Wanita itu sibuk berbicara dengan para pria yang berusaha mendekatinya dan Latizia juga tak menolak.
"Putri! Apa kita pernah bertemu sebelumnya?"
"Mungkin, aku juga tak asing dengan kalian," Jawab Latizia membuat mereka semua nyaman berbincang lebih lanjut.
Milano yang mendengar jawaban Latizia merasa cukup terusik. Ia melirik dari ekor matanya ke belakang dimana Latizia tengah memeggang gelas wine tapi tak meminumnya.
"Sayang! Menurutmu bagaimana dengan Latizia?" Tanya putri Veronica sengaja agak mengeraskan suaranya hingga para gadis disini termasuk Latizia bisa mendengar itu.
"Malam ini dia cukup cantik, bagaimana menurutmu?"
"Biasa saja," Jawab Milano santai seraya meletakan gelas yang tadi ia pegang di meja belakang tepat di dekat Latizia.
"Benarkah? Jadi, siapa yang paling cantik?" Tanya putri Veronica memancing.

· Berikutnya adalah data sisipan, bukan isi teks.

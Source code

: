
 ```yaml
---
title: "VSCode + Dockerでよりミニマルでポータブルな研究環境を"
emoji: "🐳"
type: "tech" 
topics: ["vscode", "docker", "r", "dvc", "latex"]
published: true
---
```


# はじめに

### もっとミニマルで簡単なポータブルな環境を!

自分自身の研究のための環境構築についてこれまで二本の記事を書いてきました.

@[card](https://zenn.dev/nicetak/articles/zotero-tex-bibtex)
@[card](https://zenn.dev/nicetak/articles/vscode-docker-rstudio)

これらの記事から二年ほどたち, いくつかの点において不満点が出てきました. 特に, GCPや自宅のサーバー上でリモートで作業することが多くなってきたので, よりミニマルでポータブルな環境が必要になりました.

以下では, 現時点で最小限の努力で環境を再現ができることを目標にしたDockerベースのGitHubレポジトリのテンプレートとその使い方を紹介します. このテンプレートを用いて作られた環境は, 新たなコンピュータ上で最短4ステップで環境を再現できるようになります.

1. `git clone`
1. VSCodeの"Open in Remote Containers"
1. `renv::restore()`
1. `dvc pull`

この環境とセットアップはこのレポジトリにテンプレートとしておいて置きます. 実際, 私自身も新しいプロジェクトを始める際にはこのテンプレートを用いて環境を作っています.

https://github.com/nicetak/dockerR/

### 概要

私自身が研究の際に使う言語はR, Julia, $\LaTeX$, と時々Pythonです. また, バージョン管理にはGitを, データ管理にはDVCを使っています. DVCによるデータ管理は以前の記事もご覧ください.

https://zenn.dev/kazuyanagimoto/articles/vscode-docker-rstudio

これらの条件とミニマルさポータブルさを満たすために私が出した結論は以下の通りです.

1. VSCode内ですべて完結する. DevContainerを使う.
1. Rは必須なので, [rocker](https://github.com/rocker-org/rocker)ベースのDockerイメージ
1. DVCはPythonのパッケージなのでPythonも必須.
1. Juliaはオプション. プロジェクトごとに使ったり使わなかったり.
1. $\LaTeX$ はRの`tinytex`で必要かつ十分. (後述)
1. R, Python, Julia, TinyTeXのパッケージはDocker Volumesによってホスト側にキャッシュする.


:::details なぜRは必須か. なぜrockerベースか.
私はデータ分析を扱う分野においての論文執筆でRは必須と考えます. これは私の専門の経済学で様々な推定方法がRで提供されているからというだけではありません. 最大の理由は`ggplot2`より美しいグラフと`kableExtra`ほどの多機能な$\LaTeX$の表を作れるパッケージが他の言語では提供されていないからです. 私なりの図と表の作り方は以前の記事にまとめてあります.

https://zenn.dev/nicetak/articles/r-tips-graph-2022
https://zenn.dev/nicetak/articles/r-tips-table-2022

Latizia masih diam. Ia tak menggubris Milano yang tiba-tiba saja berdiri terlalu dekat dengannya sampai lengan mereka bersentuhan.
"Yang paling cantik diantara banyak gadis malam ini. Menurutmu siapa?"
"Yang paling cantik, hm?" Tanya Milano melirik Latizia yang masih belum merespon. Dia bahkan tak menganggap ada Milano padahal mereka sudah sering menghabiskan malam bersama.
"Yah, yang paling membuatmu tertarik!"
"Aku tertarik!" Jawab Milano tapi tangannya dengan nakal membelai paha Latizia di bawah sana.
Latizia terkejut tapi ia berusaha santai. Wajahnya masih tenang dengan senyum hangat mendengarkan beberapa cerita orang-orang yang menyapanya.
"Pria ini memang tak tahu etika," Batin Latizia dengan cepat menepis tangan Milano yang berani membelai pahanya.
Putri Veronica yang masih belum puas menjadi pusat perhatian segera menyapa Latizia.
"Putri Latizia!" Sapanya tersenyum ramah padahal Latizia sangat tahu sifat aslinya.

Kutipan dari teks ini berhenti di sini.